Recorded information:
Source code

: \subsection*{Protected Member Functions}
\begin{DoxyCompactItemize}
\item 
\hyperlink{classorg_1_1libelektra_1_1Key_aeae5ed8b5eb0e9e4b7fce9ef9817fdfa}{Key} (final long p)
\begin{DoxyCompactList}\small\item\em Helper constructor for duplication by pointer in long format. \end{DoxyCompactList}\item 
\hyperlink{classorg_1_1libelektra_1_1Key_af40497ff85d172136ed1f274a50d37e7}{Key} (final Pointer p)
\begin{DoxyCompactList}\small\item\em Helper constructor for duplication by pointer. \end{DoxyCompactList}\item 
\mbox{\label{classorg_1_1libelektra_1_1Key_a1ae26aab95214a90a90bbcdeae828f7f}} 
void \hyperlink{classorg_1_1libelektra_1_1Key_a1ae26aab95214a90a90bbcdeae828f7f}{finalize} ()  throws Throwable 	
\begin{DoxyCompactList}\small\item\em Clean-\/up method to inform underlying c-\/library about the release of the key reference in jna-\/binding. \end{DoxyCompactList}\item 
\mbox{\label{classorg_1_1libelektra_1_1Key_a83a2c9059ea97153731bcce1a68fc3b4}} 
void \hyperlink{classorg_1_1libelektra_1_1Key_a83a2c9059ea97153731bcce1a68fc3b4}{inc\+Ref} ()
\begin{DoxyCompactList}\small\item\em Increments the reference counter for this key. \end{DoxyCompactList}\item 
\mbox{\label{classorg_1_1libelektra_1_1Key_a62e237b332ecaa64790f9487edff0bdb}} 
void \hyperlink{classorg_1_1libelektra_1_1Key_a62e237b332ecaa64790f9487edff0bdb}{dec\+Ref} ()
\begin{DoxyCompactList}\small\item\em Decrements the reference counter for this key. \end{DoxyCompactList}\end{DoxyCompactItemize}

Aim of the exercise: A count is needed of the lines in this data that contain "hyperlink"; give the number and no other text.

Solution to the exercise: 5